Terwitte: Das ist unprofessionell, so zu reden, weil es einfach nicht der Wahrheit entspricht, das müsste der Theologe Jürgen Fliege eigentlich wissen, der hoffentlich auch die katholische Theologie studiert hat. Weihwasser ist ein gesegnetes Wasser, das im Rahmen des Gottesdienstes gesegnet wird, und erinnert an die Taufe. Dass es von Menschen mit nach Hause gebracht wird und manche es auch als magisch verstehen, das stimmt, aber das gehört nicht zur Lehre der Kirche.



Und jetzt anzufangen, 75 Milliliter für 40 Euro zu verkaufen, so viel Selbstbewusstsein müsste ich erst einmal haben! Also ich würde es unverschämt finden, einfach Leuten ein Wässerchen nach Hause zu schicken und zu sagen: Ich habe darüber gebetet, das rechtfertigt den Preis. Ich glaube, dass Jürgen Fliege schlecht beraten ist, sich in dieser Weise auf dem Markt zu zeigen. Er stellt sich damit außerhalb des christlichen Handelns.



Das Interview führte Pia Klinkhammer.



Hintergrund

Dem ehemaligen Fernsehpfarrer Jürgen Fliege droht offenbar weiterer Ärger mit der Evangelischen Kirche im Rheinland. Das Disziplinarverfahren, das die Landeskirche gegen ihn eingeleitet hat, könnte einem Zeitungsbericht zufolge ausgeweitet werden.



Grund sei ein Artikel in der aktuellen Ausgabe seiner Zeitschrift "Fliege", in dem Tipps zum Kirchenaustritt gegeben würden. Allerdings sei der Beitrag nicht von dem 64-Jährigen selbst verfasst, berichtet die in Düsseldorf erscheinende "Rheinischen Post" in ihrer Samstagsausgabe.



Unter dem Titel "Ich glaube an Gott, aber nicht an die Kirche" werde in dem Magazin, als dessen Herausgeber Fliege firmiert, eine neue Serie über Kirchenaustritte angekündigt.

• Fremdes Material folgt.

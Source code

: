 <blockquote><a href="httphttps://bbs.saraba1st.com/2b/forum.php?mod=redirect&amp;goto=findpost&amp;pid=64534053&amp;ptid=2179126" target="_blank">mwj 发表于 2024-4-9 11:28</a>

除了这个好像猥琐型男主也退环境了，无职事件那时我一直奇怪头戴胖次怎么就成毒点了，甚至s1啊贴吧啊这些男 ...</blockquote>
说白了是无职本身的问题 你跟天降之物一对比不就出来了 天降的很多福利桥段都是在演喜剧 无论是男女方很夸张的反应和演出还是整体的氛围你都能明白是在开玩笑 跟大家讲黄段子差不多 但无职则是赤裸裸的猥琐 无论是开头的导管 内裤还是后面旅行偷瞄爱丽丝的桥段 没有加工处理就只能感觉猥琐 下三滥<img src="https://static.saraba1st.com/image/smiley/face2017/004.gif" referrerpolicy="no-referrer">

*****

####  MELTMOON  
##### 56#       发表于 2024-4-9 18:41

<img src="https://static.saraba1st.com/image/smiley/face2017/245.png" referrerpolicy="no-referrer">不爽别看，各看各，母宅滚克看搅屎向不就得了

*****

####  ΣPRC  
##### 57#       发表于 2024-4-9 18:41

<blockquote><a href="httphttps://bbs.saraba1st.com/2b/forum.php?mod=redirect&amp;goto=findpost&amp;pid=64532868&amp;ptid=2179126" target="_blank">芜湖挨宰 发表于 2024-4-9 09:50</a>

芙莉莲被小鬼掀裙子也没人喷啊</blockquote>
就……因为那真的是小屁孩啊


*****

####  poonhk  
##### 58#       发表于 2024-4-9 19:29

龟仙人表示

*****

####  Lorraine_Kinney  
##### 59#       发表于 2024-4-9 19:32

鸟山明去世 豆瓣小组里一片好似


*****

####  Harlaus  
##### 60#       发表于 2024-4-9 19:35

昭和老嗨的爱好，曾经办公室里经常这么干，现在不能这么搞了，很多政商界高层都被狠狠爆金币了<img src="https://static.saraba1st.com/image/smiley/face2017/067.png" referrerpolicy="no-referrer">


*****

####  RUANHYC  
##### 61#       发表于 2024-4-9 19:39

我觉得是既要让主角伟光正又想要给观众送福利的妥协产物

In einem Infokasten würden praktische Tipps für den Austritt gegeben - von der zuständigen Stelle bis zu erforderlichen Unterlagen.



Bei der Landeskirche in Düsseldorf ist der Text bekannt, der Vorgang werde juristisch geprüft, zitiert die "Rheinische Post" einen Kirchensprecher. Wenn sich neue Vorwürfe oder Vorgänge ergeben, sei es möglich, ein eingeleitetes kirchliches Disziplinarverfahren zu erweitern, sagte Sprecher Jens-Peter Iven dem epd. Ein Zeitpunkt für eine solche Entscheidung sei noch nicht absehbar.



Fliege ist Ruhestandspfarrer der rheinischen Kirche. Vor zwei Wochen war bekanntgeworden, dass die Landeskirche ein Disziplinarverfahren gegen den umstrittenen Theologen eingeleitet hat. Zu den konkreten Vorwürfen machte die Kirche mit Verweis auf "schutzwürdige Interessen" indes keine Angaben. Das evangelische Kirchenrecht sieht ein Disziplinarverfahren vor, wenn ein Pfarrer seine "Amtspflicht vorsätzlich oder fahrlässig verletzt", unabhängig davon, ob er im aktiven Dienst oder bereits im Ruhestand ist. Am Ende des Verfahrens können unter anderem ein Verweis, eine Kürzung der Bezüge oder gar die Entfernung aus dem Amt stehen.



Fliege ist mehrfach in Konflikt mit der evangelischen Kirche geraten. Vor wenigen Wochen hatte er Unmut ausgelöst, indem er eine angeblich von ihm spirituell aufgeladene Fliege-Essenz bewarb und vertrieb. Außerdem soll Fliege nach einem Bericht der Tageszeitung "Die Welt" im Gespräch mit einem Brautpaar über dessen Trauung gesagt haben, Gott und Kirche seien "erst mal scheißegal", es komme auf die Seele an.



Fliege war Pfarrer in Düsseldorf, Essen und Aldenhoven bei Aachen, bevor er 1994 in der ARD mit einer nach ihm benannten Talkshow auf Sendung ging. 2005 wurde das Format eingestellt.